What restaurants does Warwick Fiji have?
Five restaurants: Bula Brasserie (main all-day buffet restaurant), Wicked Walu (seafood on a private island, reservations required), Sazanami (Japanese with teppanyaki grills and sushi bar), Pappagallo (Italian), and Lagoon Bar and Grill (casual poolside and beachside dining). Six bars operate across the property including a swim-up bar at the main pool.
Is Warwick Fiji good for families?
It is one of the more family-capable resorts on the Coral Coast. The kids club runs daily from 9am to 9pm (free, ages 3–12), children 12 and under eat free when dining with parents, free watersports are included, and the lagoon swimming is calm and suitable for children. The pool configuration includes a children’s section and a kids’ pool. The activity programme provides enough for families across a week-long stay without repetition becoming an issue.
What is Wicked Walu?
Wicked Walu is Warwick Fiji’s specialty seafood restaurant, located on its own small private island within the resort grounds. It serves grilled seafood, chargrilled steaks, and desserts in an open-air setting surrounded by the lagoon. It operates from 6pm to 10:30pm daily, reservations are required, and it is frequently rated among the top seafood dining experiences in Fiji. Book it as soon as you arrive — it fills up.

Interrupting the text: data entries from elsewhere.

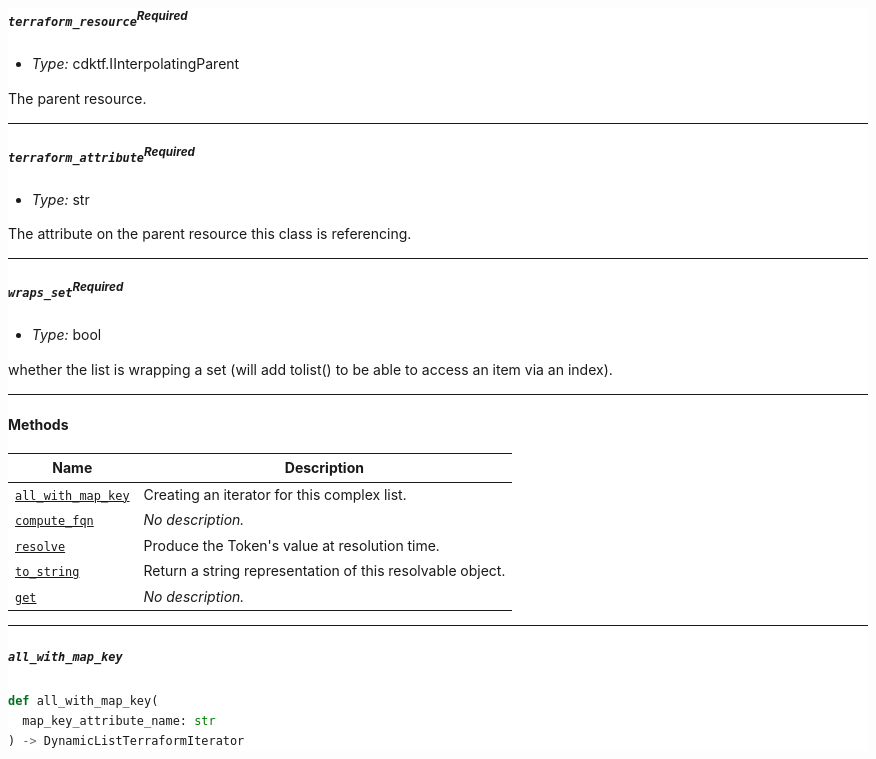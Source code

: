 
##### `terraform_resource`<sup>Required</sup> <a name="terraform_resource" id="@cdktf/provider-mongodbatlas.cloudBackupSnapshotExportJob.CloudBackupSnapshotExportJobCustomDataList.Initializer.parameter.terraformResource"></a>

- *Type:* cdktf.IInterpolatingParent

The parent resource.

---

##### `terraform_attribute`<sup>Required</sup> <a name="terraform_attribute" id="@cdktf/provider-mongodbatlas.cloudBackupSnapshotExportJob.CloudBackupSnapshotExportJobCustomDataList.Initializer.parameter.terraformAttribute"></a>

- *Type:* str

The attribute on the parent resource this class is referencing.

---

##### `wraps_set`<sup>Required</sup> <a name="wraps_set" id="@cdktf/provider-mongodbatlas.cloudBackupSnapshotExportJob.CloudBackupSnapshotExportJobCustomDataList.Initializer.parameter.wrapsSet"></a>

- *Type:* bool

whether the list is wrapping a set (will add tolist() to be able to access an item via an index).

---

#### Methods <a name="Methods" id="Methods"></a>

| **Name** | **Description** |
| --- | --- |
| <code><a href="#@cdktf/provider-mongodbatlas.cloudBackupSnapshotExportJob.CloudBackupSnapshotExportJobCustomDataList.allWithMapKey">all_with_map_key</a></code> | Creating an iterator for this complex list. |
| <code><a href="#@cdktf/provider-mongodbatlas.cloudBackupSnapshotExportJob.CloudBackupSnapshotExportJobCustomDataList.computeFqn">compute_fqn</a></code> | *No description.* |
| <code><a href="#@cdktf/provider-mongodbatlas.cloudBackupSnapshotExportJob.CloudBackupSnapshotExportJobCustomDataList.resolve">resolve</a></code> | Produce the Token's value at resolution time. |
| <code><a href="#@cdktf/provider-mongodbatlas.cloudBackupSnapshotExportJob.CloudBackupSnapshotExportJobCustomDataList.toString">to_string</a></code> | Return a string representation of this resolvable object. |
| <code><a href="#@cdktf/provider-mongodbatlas.cloudBackupSnapshotExportJob.CloudBackupSnapshotExportJobCustomDataList.get">get</a></code> | *No description.* |

---

##### `all_with_map_key` <a name="all_with_map_key" id="@cdktf/provider-mongodbatlas.cloudBackupSnapshotExportJob.CloudBackupSnapshotExportJobCustomDataList.allWithMapKey"></a>

```python
def all_with_map_key(
  map_key_attribute_name: str
) -> DynamicListTerraformIterator
```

What watersports are available at Warwick Fiji?
Complimentary non-motorised watersports include kayaks, snorkelling gear, stand-up paddleboards, paddleboats, and windsurfing. A resident PADI Dive Master offers introductory and guided dives from the house reef and can organise trips to Beqa Lagoon for certified divers. Fishing trips are available through the activities desk. All non-motorised equipment is available at no additional charge (time-limited per session).
How far is Warwick Fiji from Beqa Lagoon?
Beqa Lagoon, which is one of the world’s most renowned shark dive sites, is approximately 45 minutes by boat from the resort. The dive operation at the Warwick can arrange full-day shark dive trips to Beqa Lagoon for certified divers.
What is the best room type to book at Warwick Fiji?
For the best value-to-experience ratio, Ocean View Rooms represent a solid choice — the Pacific-facing views are genuinely good and the category has 122 rooms, keeping it accessible. For couples wanting a more premium experience, the ten Warwick Suites at 48 square metres are the most spacious option and the most comfortable for week-long stays. The Warwick Deluxe Rooms suit adults-only travellers who value Club Lounge access and a quieter environment.